A TRAVESSIA DA VAZANTE
De mãos dadas sobre o vértice do universo
ouvíamos o Adágio em sol menor de Albinoni, enquanto as gaivotas, como flores aladas, desabrochavam nas ínsuas da vazante. A
ponte passou por nós a caminho da foz e uma figueira
frutificou entre a névoa da manhã e o sol nascente. Como mel, seus frutos
adocicaram a paz que envolvia o espanto de nossa boca e eternizaram o descanso
de tanta ave no meio do estuário florido de branco.

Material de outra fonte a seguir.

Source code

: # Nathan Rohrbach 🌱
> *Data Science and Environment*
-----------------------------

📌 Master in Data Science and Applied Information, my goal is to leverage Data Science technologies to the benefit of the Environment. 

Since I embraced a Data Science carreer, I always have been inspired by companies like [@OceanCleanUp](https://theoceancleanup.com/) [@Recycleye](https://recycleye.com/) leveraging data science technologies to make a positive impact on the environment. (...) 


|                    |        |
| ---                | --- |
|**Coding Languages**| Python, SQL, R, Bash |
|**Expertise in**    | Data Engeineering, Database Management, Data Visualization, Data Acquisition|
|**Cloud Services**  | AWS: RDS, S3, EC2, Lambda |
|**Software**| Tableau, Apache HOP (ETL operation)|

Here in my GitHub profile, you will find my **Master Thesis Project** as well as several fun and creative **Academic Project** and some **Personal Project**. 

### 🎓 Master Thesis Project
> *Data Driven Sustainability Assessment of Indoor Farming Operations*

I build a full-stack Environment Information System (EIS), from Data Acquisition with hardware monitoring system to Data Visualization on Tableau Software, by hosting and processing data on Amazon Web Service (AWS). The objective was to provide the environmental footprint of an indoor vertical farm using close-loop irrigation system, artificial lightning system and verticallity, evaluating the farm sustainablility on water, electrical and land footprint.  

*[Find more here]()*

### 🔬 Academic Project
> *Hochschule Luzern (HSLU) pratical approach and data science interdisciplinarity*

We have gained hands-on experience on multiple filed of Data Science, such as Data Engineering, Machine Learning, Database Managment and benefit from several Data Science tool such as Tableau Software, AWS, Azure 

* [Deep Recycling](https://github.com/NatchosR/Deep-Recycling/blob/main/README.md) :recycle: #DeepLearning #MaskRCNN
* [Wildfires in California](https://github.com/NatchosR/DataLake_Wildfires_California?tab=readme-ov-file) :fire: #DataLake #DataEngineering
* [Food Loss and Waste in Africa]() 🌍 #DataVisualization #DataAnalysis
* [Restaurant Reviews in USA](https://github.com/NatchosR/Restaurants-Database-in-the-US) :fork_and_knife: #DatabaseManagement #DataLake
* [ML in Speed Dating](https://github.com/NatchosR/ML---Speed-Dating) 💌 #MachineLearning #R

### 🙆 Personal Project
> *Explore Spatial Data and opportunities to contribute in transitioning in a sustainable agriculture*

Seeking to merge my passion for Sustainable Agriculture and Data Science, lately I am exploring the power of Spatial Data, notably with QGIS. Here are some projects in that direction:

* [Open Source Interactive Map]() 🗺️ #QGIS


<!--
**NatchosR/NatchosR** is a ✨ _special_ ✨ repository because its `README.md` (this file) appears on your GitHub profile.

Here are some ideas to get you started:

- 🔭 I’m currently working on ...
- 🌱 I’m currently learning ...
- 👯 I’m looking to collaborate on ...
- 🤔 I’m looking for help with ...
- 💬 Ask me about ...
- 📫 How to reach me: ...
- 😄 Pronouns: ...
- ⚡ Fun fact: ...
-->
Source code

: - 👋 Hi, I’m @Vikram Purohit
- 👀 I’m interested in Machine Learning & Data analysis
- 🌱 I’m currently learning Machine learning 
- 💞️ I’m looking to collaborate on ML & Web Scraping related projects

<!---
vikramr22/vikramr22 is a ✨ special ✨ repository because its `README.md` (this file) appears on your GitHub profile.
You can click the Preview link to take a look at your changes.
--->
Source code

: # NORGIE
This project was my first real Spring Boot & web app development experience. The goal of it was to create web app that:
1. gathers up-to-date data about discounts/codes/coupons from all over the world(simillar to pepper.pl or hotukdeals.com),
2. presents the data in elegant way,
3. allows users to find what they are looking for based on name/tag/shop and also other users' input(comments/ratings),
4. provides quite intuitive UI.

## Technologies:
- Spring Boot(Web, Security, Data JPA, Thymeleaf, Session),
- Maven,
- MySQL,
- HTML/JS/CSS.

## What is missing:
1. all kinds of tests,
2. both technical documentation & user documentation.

A este tempo de servidão e certidão
confiámos o nosso trajecto e logo outras viagens impuseram novos desejos. Que
apenas queriam saborear os figos e o mel que ia subindo pelas mãos acima. A
elas entregámos o sabor da manhã, a motivação das aves, a travessia da vazante.
Uma ponte é
sempre uma passagem para o outro lado das palavras que motivam a manhã, as aves
e os frutos da vazante. O regresso à justiça dos dias é que torna penosa a
significação das palavras que descansam nos livros, ou em nossas mãos.
Augusto Mota, texto 22 de «A Geografia do Prazer», 1998
- Exaltação do corpo em viagem pelos continentes da memória.